(Data entries)
____

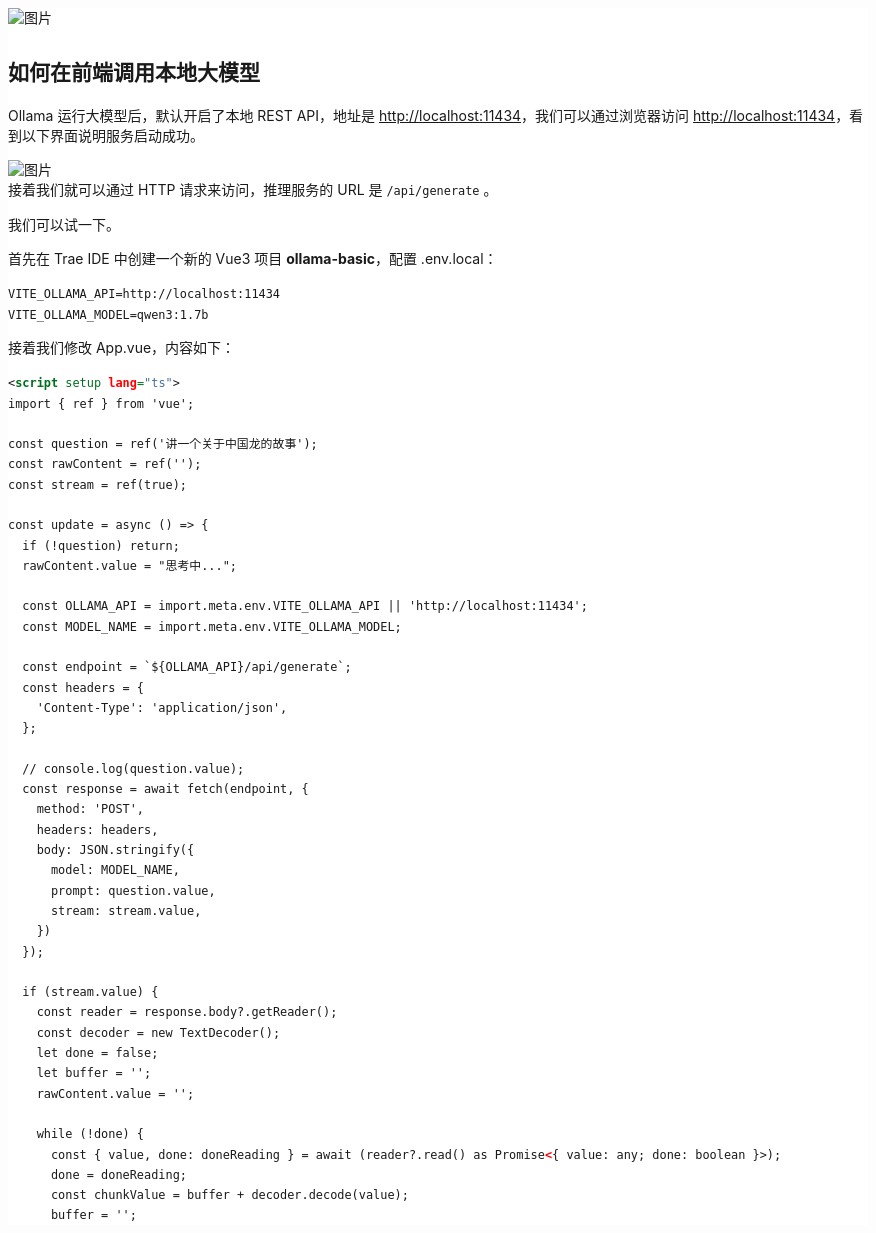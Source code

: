 ![图片](https://static001.geekbang.org/resource/image/48/c1/48b6d78959b8928d0aeec0f986719ac1.png?wh=570x718)

## 如何在前端调用本地大模型

Ollama 运行大模型后，默认开启了本地 REST API，地址是 [http://localhost:11434](http://localhost:11434)，我们可以通过浏览器访问 [http://localhost:11434](http://localhost:11434)，看到以下界面说明服务启动成功。

![图片](https://static001.geekbang.org/resource/image/f6/20/f6ae22b227976b7097a3475b3620b720.png?wh=439x210)  
接着我们就可以通过 HTTP 请求来访问，推理服务的 URL 是 `/api/generate` 。

我们可以试一下。

首先在 Trae IDE 中创建一个新的 Vue3 项目 **ollama-basic**，配置 .env.local：

```plain
VITE_OLLAMA_API=http://localhost:11434
VITE_OLLAMA_MODEL=qwen3:1.7b
```

接着我们修改 App.vue，内容如下：

```xml
<script setup lang="ts">
import { ref } from 'vue';

const question = ref('讲一个关于中国龙的故事');
const rawContent = ref('');
const stream = ref(true);

const update = async () => {
  if (!question) return;
  rawContent.value = "思考中...";

  const OLLAMA_API = import.meta.env.VITE_OLLAMA_API || 'http://localhost:11434';
  const MODEL_NAME = import.meta.env.VITE_OLLAMA_MODEL;

  const endpoint = `${OLLAMA_API}/api/generate`;
  const headers = {
    'Content-Type': 'application/json',
  };

  // console.log(question.value);
  const response = await fetch(endpoint, {
    method: 'POST',
    headers: headers,
    body: JSON.stringify({
      model: MODEL_NAME,
      prompt: question.value,
      stream: stream.value,
    })
  });

  if (stream.value) {
    const reader = response.body?.getReader();
    const decoder = new TextDecoder();
    let done = false;
    let buffer = '';
    rawContent.value = '';

    while (!done) {
      const { value, done: doneReading } = await (reader?.read() as Promise<{ value: any; done: boolean }>);
      done = doneReading;
      const chunkValue = buffer + decoder.decode(value);
      buffer = '';
```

____

» **EXERCISE PROMPT**
Which lines in the data hold the string "import"? Copy each of them.

» **FINISHED EXERCISE**
import { ref } from 'vue';
  const OLLAMA_API = import.meta.env.VITE_OLLAMA_API || 'http://localhost:11434';
  const MODEL_NAME = import.meta.env.VITE_OLLAMA_MODEL;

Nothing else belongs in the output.